EXERCISE PROMPT >>
Skip any pictures. Repeat the data exactly, from its first line through the line that holds "en solo lectura.", both included.

Saved entries >>
>>>

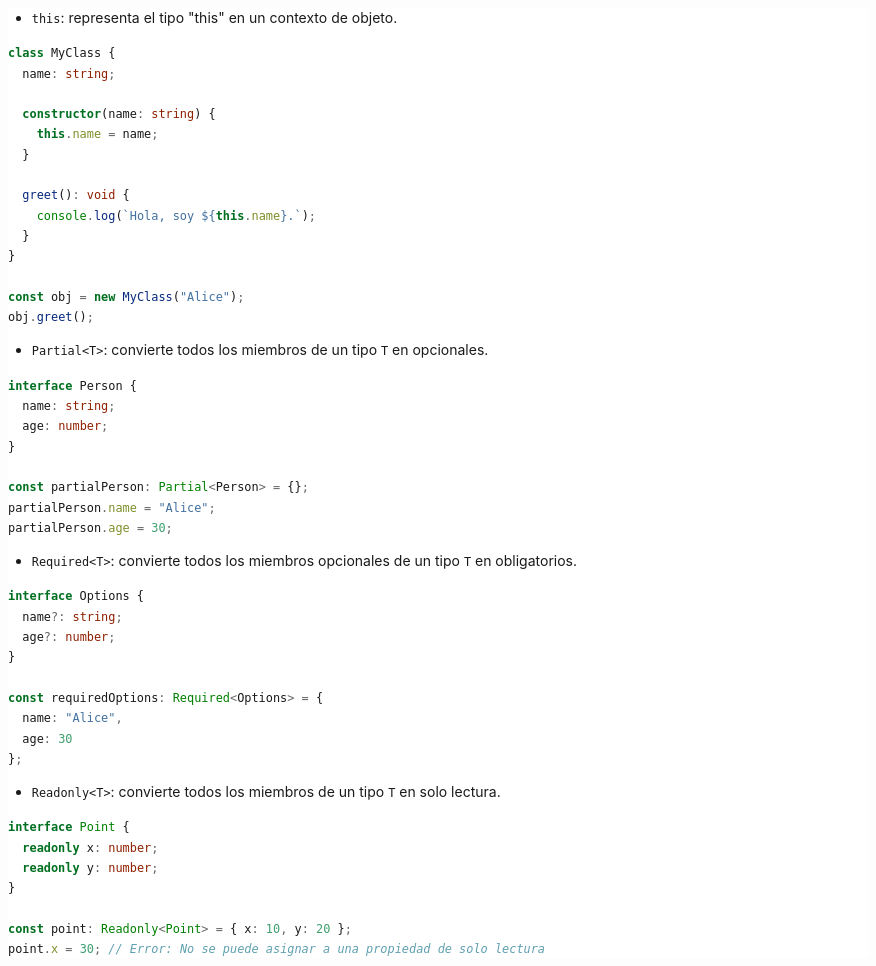 - `this`: representa el tipo "this" en un contexto de objeto.
```typescript
class MyClass {
  name: string;

  constructor(name: string) {
    this.name = name;
  }

  greet(): void {
    console.log(`Hola, soy ${this.name}.`);
  }
}

const obj = new MyClass("Alice");
obj.greet();
```

- `Partial<T>`: convierte todos los miembros de un tipo `T` en opcionales.
```typescript
interface Person {
  name: string;
  age: number;
}

const partialPerson: Partial<Person> = {};
partialPerson.name = "Alice";
partialPerson.age = 30;
```

- `Required<T>`: convierte todos los miembros opcionales de un tipo `T` en obligatorios.
```typescript
interface Options {
  name?: string;
  age?: number;
}

const requiredOptions: Required<Options> = {
  name: "Alice",
  age: 30
};
```

- `Readonly<T>`: convierte todos los miembros de un tipo `T` en solo lectura.
```typescript
interface Point {
  readonly x: number;
  readonly y: number;
}

const point: Readonly<Point> = { x: 10, y: 20 };
point.x = 30; // Error: No se puede asignar a una propiedad de solo lectura
```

<<<

TASK ANSWER >>
 - `this`: representa el tipo "this" en un contexto de objeto.
```typescript
class MyClass {
  name: string;

  constructor(name: string) {
    this.name = name;
  }

  greet(): void {
    console.log(`Hola, soy ${this.name}.`);
  }
}

const obj = new MyClass("Alice");
obj.greet();
```

- `Partial<T>`: convierte todos los miembros de un tipo `T` en opcionales.
```typescript
interface Person {
  name: string;
  age: number;
}

const partialPerson: Partial<Person> = {};
partialPerson.name = "Alice";
partialPerson.age = 30;
```

- `Required<T>`: convierte todos los miembros opcionales de un tipo `T` en obligatorios.
```typescript
interface Options {
  name?: string;
  age?: number;
}

const requiredOptions: Required<Options> = {
  name: "Alice",
  age: 30
};
```

- `Readonly<T>`: convierte todos los miembros de un tipo `T` en solo lectura.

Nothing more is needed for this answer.